In another embodiment, there is provided ventilation system for creating airflow through a breathable orthopedic cast, the ventilation system comprising a covering having an inner surface and an outer surface in opposition to one another, and forming an opening for creating an airflow therethrough with an air moving device so as to provide the airflow through the breathable cast enclosed by the inner surface of the covering; and a nozzle having a first end and a second end, the first end disposed through the opening for communication with the air moving device, the second end configured for placement between the inner surface of the covering and an outer surface of the breathable orthopedic cast, and the nozzle having protrusions configured to maintain the airflow a distance from the opening of the covering.
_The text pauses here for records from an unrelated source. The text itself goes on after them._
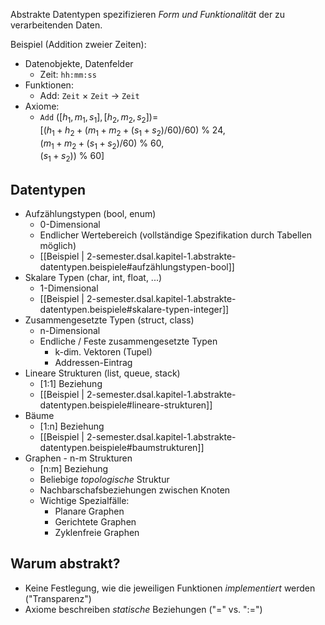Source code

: 

Abstrakte Datentypen spezifizieren *Form und Funktionalität* der zu verarbeitenden Daten.

Beispiel (Addition zweier Zeiten):
- Datenobjekte, Datenfelder
  - Zeit: `hh:mm:ss`
- Funktionen:
  - Add: `Zeit` $\times$ `Zeit` $\rightarrow$ `Zeit`
- Axiome:
  - `Add` $([h_1, m_1, s_1], [h_2, m_2, s_2]) =$ <br>
  $[(h_1 + h_2 + (m_1 + m_2 + (s_1 + s_2) / 60) / 60) \: \% \: 24$, <br> $(m_1 + m_2 + (s_1 + s_2) / 60) \: \% \: 60$, <br> $(s_1+s_2)) \: \% \: 60]$

## Datentypen
- Aufzählungstypen (bool, enum)
  - 0-Dimensional
  - Endlicher Wertebereich (vollständige Spezifikation durch Tabellen möglich)
  - [[Beispiel | 2-semester.dsal.kapitel-1.abstrakte-datentypen.beispiele#aufzählungstypen-bool]]
- Skalare Typen (char, int, float, ...)
  - 1-Dimensional
  - [[Beispiel | 2-semester.dsal.kapitel-1.abstrakte-datentypen.beispiele#skalare-typen-integer]]
- Zusammengesetzte Typen (struct, class)
  - n-Dimensional
  - Endliche / Feste zusammengesetzte Typen
    - k-dim. Vektoren (Tupel)
    - Addressen-Eintrag
- Lineare Strukturen (list, queue, stack)
  - [1:1] Beziehung
  - [[Beispiel | 2-semester.dsal.kapitel-1.abstrakte-datentypen.beispiele#lineare-strukturen]]
- Bäume
  - [1:n] Beziehung
  - [[Beispiel | 2-semester.dsal.kapitel-1.abstrakte-datentypen.beispiele#baumstrukturen]]
- Graphen - n-m Strukturen
  - [n:m] Beziehung
  - Beliebige *topologische* Struktur
  - Nachbarschafsbeziehungen zwischen Knoten
  - Wichtige Spezialfälle:
    - Planare Graphen
    - Gerichtete Graphen
    - Zyklenfreie Graphen

## Warum abstrakt?
- Keine Festlegung, wie die jeweiligen Funktionen *implementiert* werden ("Transparenz")
- Axiome beschreiben *statische* Beziehungen ("$=$" vs. "$:=$")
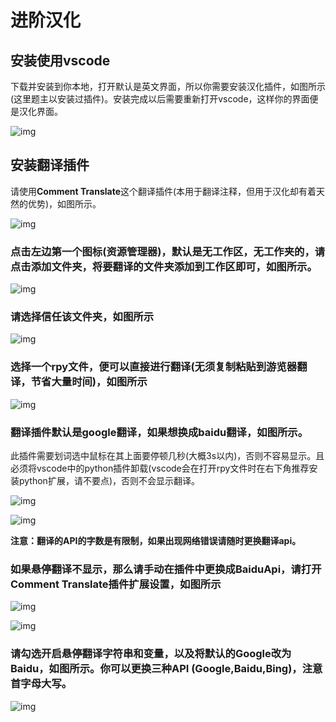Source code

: # 进阶汉化

## 安装使用vscode

下载并安装到你本地，打开默认是英文界面，所以你需要安装汉化插件，如图所示(这里题主以安装过插件)。安装完成以后需要重新打开vscode，这样你的界面便是汉化界面。

![img](https://cdn.jsdelivr.net/gh/dclef/CDN/renpy/vscode_1.png)

## 安装翻译插件

请使用**Comment Translate**这个翻译插件(本用于翻译注释，但用于汉化却有着天然的优势)，如图所示。

![img](https://cdn.jsdelivr.net/gh/dclef/CDN/renpy/vscode_2.png)

### 点击左边第一个图标(资源管理器)，默认是无工作区，无工作夹的，请点击添加文件夹，将要翻译的文件夹添加到工作区即可，如图所示。

![img](https://cdn.jsdelivr.net/gh/dclef/CDN/renpy/vscode_3.png)

### 请选择信任该文件夹，如图所示

![img](https://cdn.jsdelivr.net/gh/dclef/CDN/renpy/vscode_4.png)

### 选择一个rpy文件，便可以直接进行翻译(无须复制粘贴到游览器翻译，节省大量时间)，如图所示

![img](https://cdn.jsdelivr.net/gh/dclef/CDN/renpy/vscode_5.png)

### 翻译插件默认是google翻译，如果想换成baidu翻译，如图所示。

此插件需要划词选中鼠标在其上面要停顿几秒(大概3s以内)，否则不容易显示。且必须将vscode中的python插件卸载(vscode会在打开rpy文件时在右下角推荐安装python扩展，请不要点)，否则不会显示翻译。

![img](https://cdn.jsdelivr.net/gh/dclef/CDN/renpy/vscode_6.png)

![img](https://cdn.jsdelivr.net/gh/dclef/CDN/renpy/vscode_7.png)

**注意：翻译的API的字数是有限制，如果出现网络错误请随时更换翻译api。**

### 如果悬停翻译不显示，那么请手动在插件中更换成BaiduApi，请打开Comment Translate插件扩展设置，如图所示

![img](https://cdn.jsdelivr.net/gh/dclef/CDN/renpy/vscode_8.png)

![img](https://cdn.jsdelivr.net/gh/dclef/CDN/renpy/vscode_9.png)

### 请勾选开启悬停翻译字符串和变量，以及将默认的Google改为Baidu，如图所示。你可以更换三种API (Google,Baidu,Bing)，注意首字母大写。

![img](https://cdn.jsdelivr.net/gh/dclef/CDN/renpy/vscode_10.png)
In yet another embodiment, there is provided a ventilation system for creating airflow through a breathable orthopedic cast, the ventilation system comprising a covering having an inner surface and an outer surface in opposition to one another, and forming an opening for creating an airflow therethrough with an air moving device so as to provide the airflow through the breathable cast enclosed by the inner surface of the covering; and a particulate applicator attachable for dispersing particles into the airflow prior to entry into the breathable cast.

In still another embodiment, there is provided a ventilation system for creating airflow through a non-breathable orthopedic cast, the ventilation system comprising a covering having an inner surface and an outer surface in opposition to one another, the inner surface configured to form a seal at a one end of the non-breathable orthopedic cast; and a connector configured to provide an airflow to the one end of the non-breathable orthopedic cast adjacent the seal.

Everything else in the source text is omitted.